#### [Task objective]
Check every line of the entries for the string "générer" and return the ones that contain it.

#### [Source material]
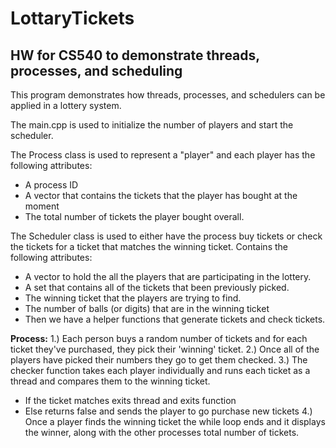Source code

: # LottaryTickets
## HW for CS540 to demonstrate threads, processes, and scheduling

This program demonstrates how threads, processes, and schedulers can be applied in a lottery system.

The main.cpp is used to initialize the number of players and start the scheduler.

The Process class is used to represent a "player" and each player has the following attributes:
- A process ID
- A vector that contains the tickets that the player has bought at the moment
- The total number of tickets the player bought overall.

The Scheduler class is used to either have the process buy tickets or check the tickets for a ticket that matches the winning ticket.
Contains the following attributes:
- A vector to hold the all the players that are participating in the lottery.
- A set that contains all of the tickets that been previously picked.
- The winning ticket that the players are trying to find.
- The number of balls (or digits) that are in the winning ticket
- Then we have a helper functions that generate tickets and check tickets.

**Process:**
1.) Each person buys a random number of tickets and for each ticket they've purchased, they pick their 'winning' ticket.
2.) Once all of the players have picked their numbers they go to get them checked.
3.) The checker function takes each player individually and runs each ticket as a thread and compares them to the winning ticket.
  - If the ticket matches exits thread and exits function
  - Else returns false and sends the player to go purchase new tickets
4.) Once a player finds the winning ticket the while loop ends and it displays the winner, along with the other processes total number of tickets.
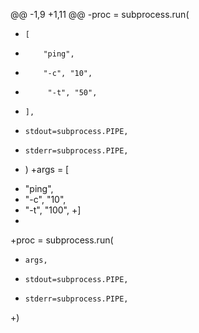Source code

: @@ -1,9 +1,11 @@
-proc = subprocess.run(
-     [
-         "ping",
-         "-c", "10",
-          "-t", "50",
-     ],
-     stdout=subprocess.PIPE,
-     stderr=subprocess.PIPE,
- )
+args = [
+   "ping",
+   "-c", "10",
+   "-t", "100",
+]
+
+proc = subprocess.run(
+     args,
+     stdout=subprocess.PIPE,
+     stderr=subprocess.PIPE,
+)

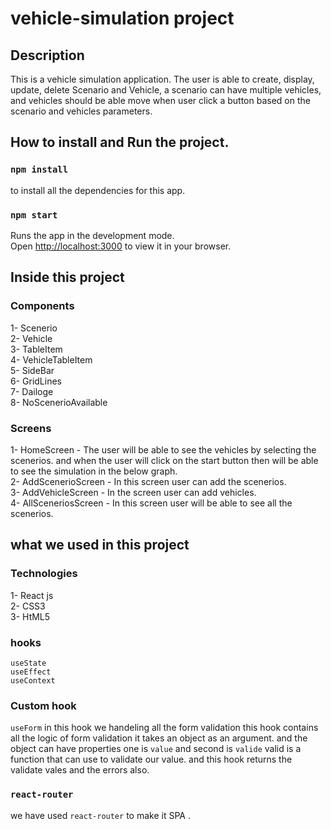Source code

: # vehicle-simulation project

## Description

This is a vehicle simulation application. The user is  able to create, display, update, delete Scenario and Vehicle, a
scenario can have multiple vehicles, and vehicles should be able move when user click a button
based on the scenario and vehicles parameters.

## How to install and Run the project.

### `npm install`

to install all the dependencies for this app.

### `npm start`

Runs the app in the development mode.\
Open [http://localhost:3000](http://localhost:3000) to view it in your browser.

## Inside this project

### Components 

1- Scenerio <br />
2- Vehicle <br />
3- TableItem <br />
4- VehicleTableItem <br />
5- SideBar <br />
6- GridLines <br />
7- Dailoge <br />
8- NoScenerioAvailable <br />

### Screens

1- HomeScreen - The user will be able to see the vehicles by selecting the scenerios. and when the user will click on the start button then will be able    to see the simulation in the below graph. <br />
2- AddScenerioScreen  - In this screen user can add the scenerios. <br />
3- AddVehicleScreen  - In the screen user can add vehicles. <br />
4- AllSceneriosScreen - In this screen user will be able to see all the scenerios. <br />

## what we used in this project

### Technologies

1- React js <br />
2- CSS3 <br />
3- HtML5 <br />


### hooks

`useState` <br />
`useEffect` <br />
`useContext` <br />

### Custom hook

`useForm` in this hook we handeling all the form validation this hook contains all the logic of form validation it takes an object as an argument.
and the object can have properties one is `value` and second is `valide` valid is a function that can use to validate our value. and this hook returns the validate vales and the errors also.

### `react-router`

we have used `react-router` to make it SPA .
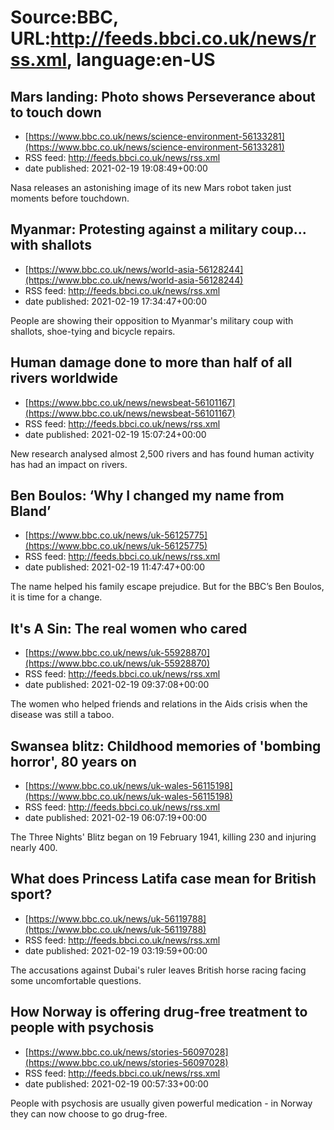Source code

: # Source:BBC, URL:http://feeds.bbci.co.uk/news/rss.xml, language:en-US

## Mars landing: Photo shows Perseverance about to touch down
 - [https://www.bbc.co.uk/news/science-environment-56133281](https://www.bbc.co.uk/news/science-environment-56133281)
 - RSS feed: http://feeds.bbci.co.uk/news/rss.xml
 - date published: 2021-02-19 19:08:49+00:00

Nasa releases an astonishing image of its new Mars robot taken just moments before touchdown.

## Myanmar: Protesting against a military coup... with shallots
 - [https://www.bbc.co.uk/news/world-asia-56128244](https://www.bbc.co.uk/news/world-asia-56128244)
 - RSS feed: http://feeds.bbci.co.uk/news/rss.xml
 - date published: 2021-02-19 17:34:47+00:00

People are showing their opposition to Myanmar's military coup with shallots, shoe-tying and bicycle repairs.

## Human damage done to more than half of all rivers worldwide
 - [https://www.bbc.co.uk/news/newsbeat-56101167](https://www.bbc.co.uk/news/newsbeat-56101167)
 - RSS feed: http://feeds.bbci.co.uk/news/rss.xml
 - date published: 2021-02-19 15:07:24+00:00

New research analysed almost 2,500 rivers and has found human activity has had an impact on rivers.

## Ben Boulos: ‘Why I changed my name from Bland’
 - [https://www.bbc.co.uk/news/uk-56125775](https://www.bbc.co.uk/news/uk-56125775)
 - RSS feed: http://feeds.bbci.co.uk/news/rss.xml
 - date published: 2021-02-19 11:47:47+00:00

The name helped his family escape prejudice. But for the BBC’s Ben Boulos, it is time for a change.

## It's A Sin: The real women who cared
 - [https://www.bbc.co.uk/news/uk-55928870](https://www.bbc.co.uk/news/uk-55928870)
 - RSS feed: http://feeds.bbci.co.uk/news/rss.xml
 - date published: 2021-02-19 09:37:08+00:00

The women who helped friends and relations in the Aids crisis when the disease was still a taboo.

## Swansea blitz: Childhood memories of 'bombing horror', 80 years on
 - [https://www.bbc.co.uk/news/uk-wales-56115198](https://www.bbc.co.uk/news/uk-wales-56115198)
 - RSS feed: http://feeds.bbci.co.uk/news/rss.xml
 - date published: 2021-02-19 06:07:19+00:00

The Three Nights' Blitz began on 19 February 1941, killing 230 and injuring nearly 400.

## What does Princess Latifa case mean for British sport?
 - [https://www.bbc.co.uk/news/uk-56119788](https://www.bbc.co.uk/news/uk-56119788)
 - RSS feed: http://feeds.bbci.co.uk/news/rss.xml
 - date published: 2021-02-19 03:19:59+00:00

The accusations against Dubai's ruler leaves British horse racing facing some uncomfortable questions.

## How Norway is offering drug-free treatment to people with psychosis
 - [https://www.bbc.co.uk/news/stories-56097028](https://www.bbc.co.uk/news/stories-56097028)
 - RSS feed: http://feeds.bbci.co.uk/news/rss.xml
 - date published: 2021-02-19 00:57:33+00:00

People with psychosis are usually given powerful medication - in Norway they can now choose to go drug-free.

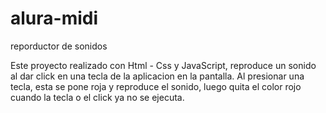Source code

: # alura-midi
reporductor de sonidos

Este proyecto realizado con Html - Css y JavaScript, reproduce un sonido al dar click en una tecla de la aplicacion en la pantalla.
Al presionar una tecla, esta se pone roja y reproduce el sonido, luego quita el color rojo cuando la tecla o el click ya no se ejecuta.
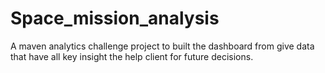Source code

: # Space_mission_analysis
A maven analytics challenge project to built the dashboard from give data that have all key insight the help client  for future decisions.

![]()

---

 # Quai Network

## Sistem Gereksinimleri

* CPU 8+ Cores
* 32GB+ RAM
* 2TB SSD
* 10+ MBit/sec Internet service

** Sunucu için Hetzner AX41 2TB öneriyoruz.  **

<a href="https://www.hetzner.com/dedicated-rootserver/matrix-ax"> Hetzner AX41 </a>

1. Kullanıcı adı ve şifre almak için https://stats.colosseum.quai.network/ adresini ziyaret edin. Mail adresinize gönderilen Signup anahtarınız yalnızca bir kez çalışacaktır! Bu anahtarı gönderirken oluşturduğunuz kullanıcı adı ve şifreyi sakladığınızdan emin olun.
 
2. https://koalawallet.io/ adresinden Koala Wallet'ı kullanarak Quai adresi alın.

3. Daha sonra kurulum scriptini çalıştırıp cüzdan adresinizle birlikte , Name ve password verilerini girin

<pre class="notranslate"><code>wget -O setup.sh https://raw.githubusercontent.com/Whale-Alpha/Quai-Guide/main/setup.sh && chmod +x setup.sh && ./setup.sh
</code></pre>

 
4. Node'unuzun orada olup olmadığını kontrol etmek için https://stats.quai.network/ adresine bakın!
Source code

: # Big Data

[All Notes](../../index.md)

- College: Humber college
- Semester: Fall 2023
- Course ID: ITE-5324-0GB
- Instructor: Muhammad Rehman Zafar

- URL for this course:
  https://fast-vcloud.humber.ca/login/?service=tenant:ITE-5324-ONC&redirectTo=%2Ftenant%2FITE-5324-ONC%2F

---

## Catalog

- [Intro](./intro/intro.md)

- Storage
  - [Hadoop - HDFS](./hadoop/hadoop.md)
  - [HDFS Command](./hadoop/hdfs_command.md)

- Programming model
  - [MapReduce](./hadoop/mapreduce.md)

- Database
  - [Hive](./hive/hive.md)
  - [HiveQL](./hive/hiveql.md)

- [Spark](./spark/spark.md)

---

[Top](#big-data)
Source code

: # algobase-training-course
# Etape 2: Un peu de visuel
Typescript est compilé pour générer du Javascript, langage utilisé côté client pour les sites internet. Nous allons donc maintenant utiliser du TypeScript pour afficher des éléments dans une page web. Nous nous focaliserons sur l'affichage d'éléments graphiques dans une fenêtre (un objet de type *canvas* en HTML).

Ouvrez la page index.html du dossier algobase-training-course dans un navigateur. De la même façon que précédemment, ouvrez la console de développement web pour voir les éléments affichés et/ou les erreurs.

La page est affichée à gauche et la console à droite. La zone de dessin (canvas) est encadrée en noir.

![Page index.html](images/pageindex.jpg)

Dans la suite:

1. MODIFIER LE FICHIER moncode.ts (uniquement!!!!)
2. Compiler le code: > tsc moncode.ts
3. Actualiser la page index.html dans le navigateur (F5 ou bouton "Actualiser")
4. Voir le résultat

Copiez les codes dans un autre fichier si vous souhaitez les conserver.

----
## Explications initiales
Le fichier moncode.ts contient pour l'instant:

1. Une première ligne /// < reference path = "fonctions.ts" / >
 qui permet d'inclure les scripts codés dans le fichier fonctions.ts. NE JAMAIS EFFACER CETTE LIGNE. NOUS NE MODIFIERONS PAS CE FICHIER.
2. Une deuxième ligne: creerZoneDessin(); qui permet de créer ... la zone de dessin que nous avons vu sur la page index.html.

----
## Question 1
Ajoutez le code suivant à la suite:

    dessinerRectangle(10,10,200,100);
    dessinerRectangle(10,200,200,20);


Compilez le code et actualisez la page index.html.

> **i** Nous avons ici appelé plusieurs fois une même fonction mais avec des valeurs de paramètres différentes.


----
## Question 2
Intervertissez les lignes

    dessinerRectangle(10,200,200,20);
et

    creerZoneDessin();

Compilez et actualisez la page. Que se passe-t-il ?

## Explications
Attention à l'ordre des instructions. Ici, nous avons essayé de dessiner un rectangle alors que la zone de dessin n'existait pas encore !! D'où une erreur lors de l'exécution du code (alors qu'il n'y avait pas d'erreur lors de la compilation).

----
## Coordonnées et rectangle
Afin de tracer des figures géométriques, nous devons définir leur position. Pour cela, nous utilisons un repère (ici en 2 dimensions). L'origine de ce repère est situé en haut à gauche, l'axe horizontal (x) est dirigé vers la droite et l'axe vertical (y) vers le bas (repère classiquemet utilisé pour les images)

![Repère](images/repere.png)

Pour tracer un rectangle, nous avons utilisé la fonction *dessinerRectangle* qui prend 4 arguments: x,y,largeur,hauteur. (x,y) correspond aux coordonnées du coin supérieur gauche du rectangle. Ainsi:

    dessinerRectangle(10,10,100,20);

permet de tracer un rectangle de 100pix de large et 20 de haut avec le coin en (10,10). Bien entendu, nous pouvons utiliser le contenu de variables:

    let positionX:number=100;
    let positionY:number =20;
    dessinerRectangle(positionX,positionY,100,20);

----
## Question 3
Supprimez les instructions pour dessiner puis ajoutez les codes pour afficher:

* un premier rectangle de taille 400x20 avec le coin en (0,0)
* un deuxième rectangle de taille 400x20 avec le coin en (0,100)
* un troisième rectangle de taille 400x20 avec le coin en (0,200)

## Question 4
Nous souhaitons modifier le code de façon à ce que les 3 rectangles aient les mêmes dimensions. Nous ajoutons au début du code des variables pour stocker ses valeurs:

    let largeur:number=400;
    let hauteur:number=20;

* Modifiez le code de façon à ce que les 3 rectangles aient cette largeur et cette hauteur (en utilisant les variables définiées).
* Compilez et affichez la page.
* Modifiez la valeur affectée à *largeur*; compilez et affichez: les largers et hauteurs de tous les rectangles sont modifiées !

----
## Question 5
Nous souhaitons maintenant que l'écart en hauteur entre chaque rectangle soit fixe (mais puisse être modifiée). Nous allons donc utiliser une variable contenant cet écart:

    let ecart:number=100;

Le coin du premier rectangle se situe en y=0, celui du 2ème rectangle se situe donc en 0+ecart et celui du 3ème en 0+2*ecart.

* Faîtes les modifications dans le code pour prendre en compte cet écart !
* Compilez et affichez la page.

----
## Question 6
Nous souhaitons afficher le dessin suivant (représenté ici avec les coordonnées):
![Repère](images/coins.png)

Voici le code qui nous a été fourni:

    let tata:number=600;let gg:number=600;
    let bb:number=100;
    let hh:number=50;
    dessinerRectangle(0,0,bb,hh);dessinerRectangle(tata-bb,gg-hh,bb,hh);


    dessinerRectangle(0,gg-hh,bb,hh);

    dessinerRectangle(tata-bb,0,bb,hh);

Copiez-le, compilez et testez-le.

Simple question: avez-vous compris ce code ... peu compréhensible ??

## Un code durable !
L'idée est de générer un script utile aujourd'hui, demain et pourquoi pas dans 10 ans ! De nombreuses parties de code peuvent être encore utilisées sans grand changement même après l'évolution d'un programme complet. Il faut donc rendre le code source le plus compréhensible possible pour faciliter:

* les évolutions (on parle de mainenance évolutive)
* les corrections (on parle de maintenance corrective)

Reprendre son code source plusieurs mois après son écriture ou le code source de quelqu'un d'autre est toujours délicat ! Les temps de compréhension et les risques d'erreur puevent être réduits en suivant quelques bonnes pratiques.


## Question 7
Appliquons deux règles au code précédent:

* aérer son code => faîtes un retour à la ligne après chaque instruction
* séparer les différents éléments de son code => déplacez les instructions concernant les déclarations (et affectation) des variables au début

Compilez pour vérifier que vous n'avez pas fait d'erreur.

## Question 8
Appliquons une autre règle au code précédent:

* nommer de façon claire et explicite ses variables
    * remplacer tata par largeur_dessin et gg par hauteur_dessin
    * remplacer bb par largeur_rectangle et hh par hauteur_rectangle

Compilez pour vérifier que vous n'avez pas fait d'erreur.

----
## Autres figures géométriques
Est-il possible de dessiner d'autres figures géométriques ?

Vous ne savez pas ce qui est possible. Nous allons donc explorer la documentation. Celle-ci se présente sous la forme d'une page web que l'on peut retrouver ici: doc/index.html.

#### [Response area]
Typescript est compilé pour générer du Javascript, langage utilisé côté client pour les sites internet. Nous allons donc maintenant utiliser du TypeScript pour afficher des éléments dans une page web. Nous nous focaliserons sur l'affichage d'éléments graphiques dans une fenêtre (un objet de type *canvas* en HTML).
L'idée est de générer un script utile aujourd'hui, demain et pourquoi pas dans 10 ans ! De nombreuses parties de code peuvent être encore utilisées sans grand changement même après l'évolution d'un programme complet. Il faut donc rendre le code source le plus compréhensible possible pour faciliter:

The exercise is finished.